Defi is a “Bona Fide Financial Revolution” Says Niall Ferguson
Niall Ferguson, one of the most prominent living historian of finance, has called decentralized finance (defi) a genuine revolution.
“DeFi looks like a bona fide financial revolution, taking advantage of new technological possibilities to reduce transaction costs in exciting ways,” Ferguson said.
He wasn’t referring to plain transaction costs, more to new capabilities to finance commerce, citing as an example the invention of the bill of exchange in the 1300s which he describes as “a simple piece of paper which extended credit from one merchant to another, typically for a period of several months, corresponding to the time it took for an item to be transported from port A to port B: in effect, an IOU.”
Transferring heavy cash was time consuming, expensive, and risky, so the simple merchant promise to pay “constituted a form of peer-to-peer credit that proved crucial to the development of European commerce from the late-medieval period down to the 19th century.”
His point seemingly being that finance is more than just currency in as far as it being a dollar or gold, it is also instruments that facilitate the movement of that currency or its attribution.

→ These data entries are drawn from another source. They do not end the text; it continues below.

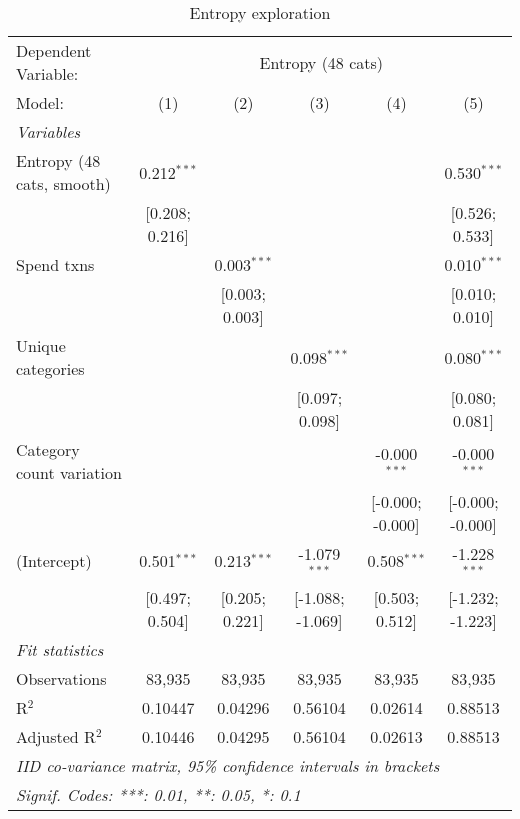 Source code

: 
\begin{table}[htbp]
   \centering
   \tiny
   \begin{threeparttable}[b]
      \caption{\label{tab:reg_has_sa_inflows_explore} Entropy exploration}
      \begin{tabular}{lccccc}
         \tabularnewline \midrule \midrule
         Dependent Variable: & \multicolumn{5}{c}{Entropy (48 cats)}\\
         Model:                    & (1)            & (2)            & (3)              & (4)              & (5)\\  
         \midrule
         \emph{Variables}\\
         Entropy (48 cats, smooth) & 0.212$^{***}$  &                &                  &                  & 0.530$^{***}$\\   
                                   & [0.208; 0.216] &                &                  &                  & [0.526; 0.533]\\   
         Spend txns                &                & 0.003$^{***}$  &                  &                  & 0.010$^{***}$\\   
                                   &                & [0.003; 0.003] &                  &                  & [0.010; 0.010]\\   
         Unique categories         &                &                & 0.098$^{***}$    &                  & 0.080$^{***}$\\   
                                   &                &                & [0.097; 0.098]   &                  & [0.080; 0.081]\\   
         Category count variation  &                &                &                  & -0.000$^{***}$   & -0.000$^{***}$\\   
                                   &                &                &                  & [-0.000; -0.000] & [-0.000; -0.000]\\   
         (Intercept)               & 0.501$^{***}$  & 0.213$^{***}$  & -1.079$^{***}$   & 0.508$^{***}$    & -1.228$^{***}$\\   
                                   & [0.497; 0.504] & [0.205; 0.221] & [-1.088; -1.069] & [0.503; 0.512]   & [-1.232; -1.223]\\   
         \midrule
         \emph{Fit statistics}\\
         Observations              & 83,935         & 83,935         & 83,935           & 83,935           & 83,935\\  
         R$^2$                     & 0.10447        & 0.04296        & 0.56104          & 0.02614          & 0.88513\\  
         Adjusted R$^2$            & 0.10446        & 0.04295        & 0.56104          & 0.02613          & 0.88513\\  
         \midrule \midrule
         \multicolumn{6}{l}{\emph{IID co-variance matrix, 95\% confidence intervals in brackets}}\\
         \multicolumn{6}{l}{\emph{Signif. Codes: ***: 0.01, **: 0.05, *: 0.1}}\\
      \end{tabular}
      

\end{threeparttable}
\end{table}
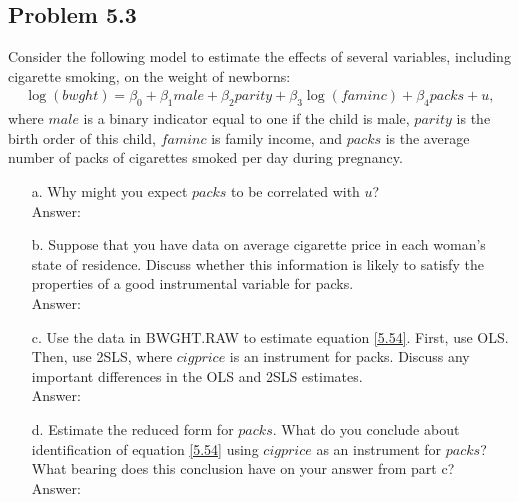 \documentclass[10pt]{article}
\begin{document}
\subsection*{Problem 5.3}
Consider the following model to estimate the effects of several variables, including cigarette smoking, on the weight of newborns:
\begin{align}
    \log(bwght)=\beta_0+\beta_1male+\beta_2parity+\beta_3\log(faminc)+\beta_4packs+u, \tag{5.54}\label{5.54}
\end{align}
where $male$ is a binary indicator equal to one if the child is male, $parity$ is the birth order of this child, $faminc$ is family income, and $packs$ is the average number of packs of cigarettes smoked per day during pregnancy.
\begin{enumerate}
\item[a.] Why might you expect $packs$ to be correlated with $u$?
\\ Answer:\\

\item[b.] Suppose that you have data on average cigarette price in each woman's state of residence. Discuss whether this information is likely to satisfy the properties of a good instrumental variable for packs.
\\ Answer:\\

\item[c.] Use the data in BWGHT.RAW to estimate equation \eqref{5.54}. First, use OLS. Then, use 2SLS, where $cigprice$ is an instrument for packs. Discuss any important differences in the OLS and 2SLS estimates.
\\ Answer:\\

\item[d.] Estimate the reduced form for $packs$. What do you conclude about identification of equation \eqref{5.54} using $cigprice$ as an instrument for $packs$? What bearing does this conclusion have on your answer from part c?
\\ Answer:\\

\end{enumerate}
\end{document}
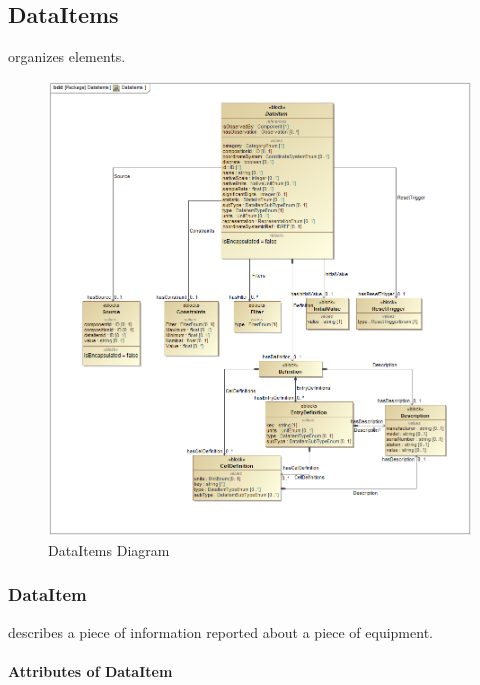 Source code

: \subsection{DataItems} \label{sec:DataItems}


 \glspl{organize}  elements.

\begin{figure}[ht]
  \centering
    \includegraphics[width=1.0\textwidth]{figures/DataItems.png}
  \caption{DataItems Diagram}
  \label{fig:DataItems}
\end{figure}

\FloatBarrier



\subsubsection{DataItem}
\label{sec:DataItem}



 describes a piece of information reported about a piece of equipment.


\paragraph{Attributes of DataItem}\mbox{}
\label{sec:Attributes of DataItem}

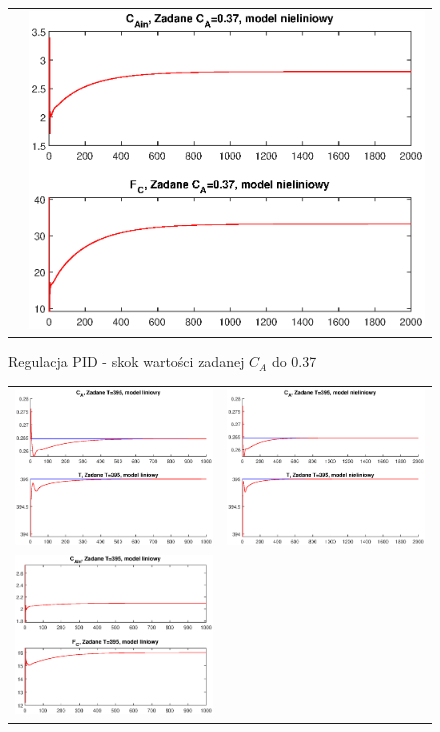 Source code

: \begin{figure}
\begin{tabular}{cc}
	&
	\includegraphics[width=.5\linewidth]{img/pidnlin/pidnlin3.eps}
\end{tabular}
\label{ch2:pid2}
\caption{Regulacja PID - skok wartości zadanej $C_A$ do 0.37}
\end{figure}
\newpage
\begin{figure}
\begin{tabular}{cc}
	\includegraphics[width=.5\linewidth]{img/pidlin/pidlin6.eps}
	&
	\includegraphics[width=.5\linewidth]{img/pidnlin/pidnlin6.eps}
	\\
	\includegraphics[width=.5\linewidth]{img/pidlin/pidlin5.eps}

\end{tabular}
\end{figure}
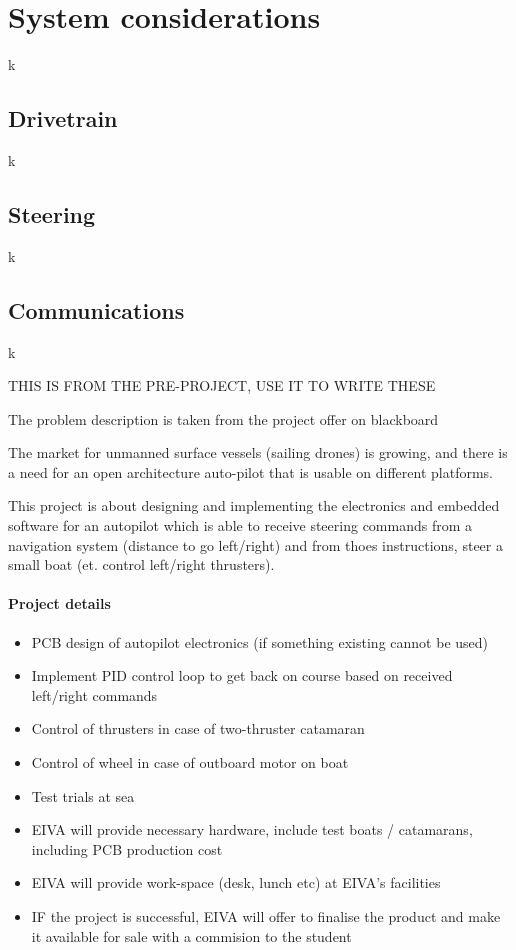 \section{System considerations}
k

\subsection{Drivetrain}

k

\subsection{Steering}
k

\subsection{Communications}
k

THIS IS FROM THE PRE-PROJECT, USE IT TO WRITE THESE

The problem description is taken from the project offer on blackboard\cite{EIVA-description}

The market for unmanned surface vessels (sailing drones) is growing, and there is a need for an open architecture auto-pilot that is usable on different platforms.

This project is about designing and implementing the electronics and embedded software for an autopilot which is able to receive steering commands from a navigation system (distance to go left/right) and from thoes instructions, steer a small boat (et. control left/right thrusters).


\paragraph{Project details}
\begin{itemize}
\item PCB design of autopilot electronics (if something existing cannot be used)
\item Implement PID control loop to get back on course based on received left/right commands
\item Control of thrusters in case of two-thruster catamaran
\item Control of wheel in case of outboard motor on boat
\item Test trials at sea
\item EIVA will provide necessary hardware, include test boats / catamarans, including PCB production cost
\item EIVA will provide work-space (desk, lunch etc) at EIVA's facilities
\item IF the project is successful, EIVA will offer to finalise the product and make it available for sale with a commision to the student
\end{itemize}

“DeFi defies the skeptics to unleash a financial revolution as transformative as the e-commerce revolution of Web 2.0,” Ferguson said without providing much detail on how exactly he expects it to do so.

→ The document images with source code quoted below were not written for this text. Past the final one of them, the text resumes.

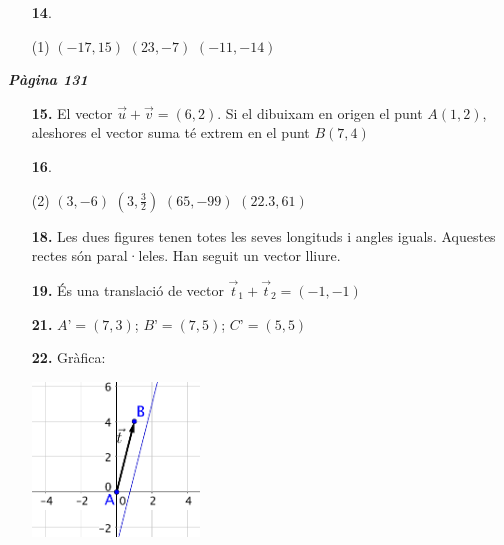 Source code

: \documentclass[a4paper, pdf, twoside]{book}
\begin{document}
\begin{multicols}{2}
\begin{enumerate}

 \item[\fontfamily{phv}\selectfont\color{blue}\textbf{14}. ]  \scalebox{0.6}{\simbolclau } 
 \begin{tasks}[column-sep=1em, item-indent=1.3333em](1)
	 \task $(-17,15)$
	 \task $(23,-7)$
	 \task $(-11,-14)$
\end{tasks}
 \end{enumerate}
\vspace{0.3cm}


{\textbf{\em Pàgina 131}} \hrulefill
\begin{enumerate}
\vspace{0.25cm}
\item[\fontfamily{phv}\selectfont\color{blue}\textbf{15. }] 
El vector $\vec u + \vec v = (6,2)$. Si el dibuixam en origen el punt $A(1,2)$, aleshores el vector suma té extrem en el punt $B(7,4)$
 \end{enumerate}
\begin{enumerate}
\vspace{0.25cm}



 \item[\fontfamily{phv}\selectfont\color{blue}\textbf{16}. ] 
 \begin{tasks}[column-sep=1em, item-indent=1.3333em](2)
	 \task $(3,-6)$
	 \task $(3,\frac {3}{2})$
	 \task $(65,-99)$
	 \task $(22.3,61)$
\end{tasks}
\vspace{0.25cm}
\item[\fontfamily{phv}\selectfont\color{blue}\textbf{18. }] 
Les dues figures tenen totes les seves longituds i angles iguals. Aquestes rectes són paral·leles. Han seguit un vector lliure.
\vspace{0.25cm}
\item[\fontfamily{phv}\selectfont\color{blue}\textbf{19. }]  \scalebox{0.6}{\simbolclau } 
És una translació de vector $\vec t_1 + \vec t_2 = (-1,-1)$
\vspace{0.25cm}
\item[\fontfamily{phv}\selectfont\color{blue}\textbf{21. }] 
$A’ = (7, 3)$; $B’ = (7, 5)$; $C’ = (5, 5)$
\vspace{0.25cm}
\item[\fontfamily{phv}\selectfont\color{blue}\textbf{22. }] 
Gràfica:\par \includegraphics [width=0.35\textwidth ]{img-sol/t10-23}
 \end{enumerate}
\vspace{0.3cm}


\end{multicols}
\end{document}
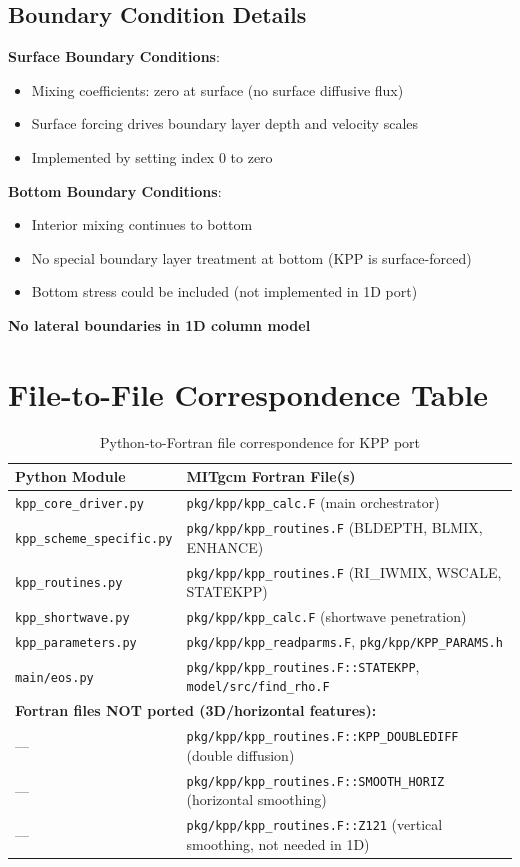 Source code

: \documentclass[11pt]{article}
\begin{document}
\subsection{Boundary Condition Details}

\textbf{Surface Boundary Conditions}:
\begin{itemize}
    \item Mixing coefficients: zero at surface (no surface diffusive flux)
    \item Surface forcing drives boundary layer depth and velocity scales
    \item Implemented by setting index 0 to zero
\end{itemize}

\textbf{Bottom Boundary Conditions}:
\begin{itemize}
    \item Interior mixing continues to bottom
    \item No special boundary layer treatment at bottom (KPP is surface-forced)
    \item Bottom stress could be included (not implemented in 1D port)
\end{itemize}

\textbf{No lateral boundaries in 1D column model}

\section{File-to-File Correspondence Table}
\label{sec:file_correspondence}

\begin{table}[h]
\centering
\small
\begin{tabular}{lp{6cm}}
\toprule
\textbf{Python Module} & \textbf{MITgcm Fortran File(s)} \\
\midrule
\verb|kpp_core_driver.py| & \verb|pkg/kpp/kpp_calc.F| (main orchestrator) \\
\verb|kpp_scheme_specific.py| & \verb|pkg/kpp/kpp_routines.F| (BLDEPTH, BLMIX, ENHANCE) \\
\verb|kpp_routines.py| & \verb|pkg/kpp/kpp_routines.F| (RI\_IWMIX, WSCALE, STATEKPP) \\
\verb|kpp_shortwave.py| & \verb|pkg/kpp/kpp_calc.F| (shortwave penetration) \\
\verb|kpp_parameters.py| & \verb|pkg/kpp/kpp_readparms.F|, \verb|pkg/kpp/KPP_PARAMS.h| \\
\verb|main/eos.py| & \verb|pkg/kpp/kpp_routines.F::STATEKPP|, \verb|model/src/find_rho.F| \\
\midrule
\multicolumn{2}{l}{\textbf{Fortran files NOT ported (3D/horizontal features):}} \\
— & \verb|pkg/kpp/kpp_routines.F::KPP_DOUBLEDIFF| (double diffusion) \\
— & \verb|pkg/kpp/kpp_routines.F::SMOOTH_HORIZ| (horizontal smoothing) \\
— & \verb|pkg/kpp/kpp_routines.F::Z121| (vertical smoothing, not needed in 1D) \\
\bottomrule
\end{tabular}
\caption{Python-to-Fortran file correspondence for KPP port}
\end{table}
\end{document}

His primary aim so seemingly being to provide a counter-voice to the doom shouting of Paul Krugman or Nouriel Roubini. Stating:
“Economists have generally been unreceptive to cryptocurrency, if not downright hostile to it. I suspect this is because their discipline implicitly prefers the structures of financial intermediation to remain static, to avoid overcomplicating the mathematical models they are so fond of. Financial history, by contrast, enables one to discern both long-term trends in prices and revolutionary changes in markets.”
Markets. His argument being that one has to look at both substance and form, that while gold is ‘money,’ IoUs are money too, just a different sort. And thus while eth or bitcoin might not necessarily be ‘money’ for coffee, they are a financial instrument for the market.
He calls bitcoin an option on gold, but ethereum seems to excite him more, stating that “ethereum offer something different: the possibility of re-engineering the financial system on the basis of ‘smart contracts.'”
Re-engineering. So bringing us back to his example where the increased availability of cheap paper led to a new method of representing value that greatly benefited commerce.
The invention of code, and code based money, which has significant advantages over paper, will likewise revolutionize finance, Ferguson says, with one potential key area being the peer to peer lending and borrowing of value with automatic and autonomous interest rates which fluctuate by the second based on the increase or decrease in demand on borrowing or lending.
The establishment of money pools or liquidity pools in Uniswap further allows for the direct exchange of different assets which gradually may extend to other areas outside of crypto to lubricate general commerce.
Thus while some economists speak of a crypto winter, Ferguson sees something more fundamental and say:
“Applying financial history to the future, I expect this crypto winter soon to pass. It will be followed by a spring.”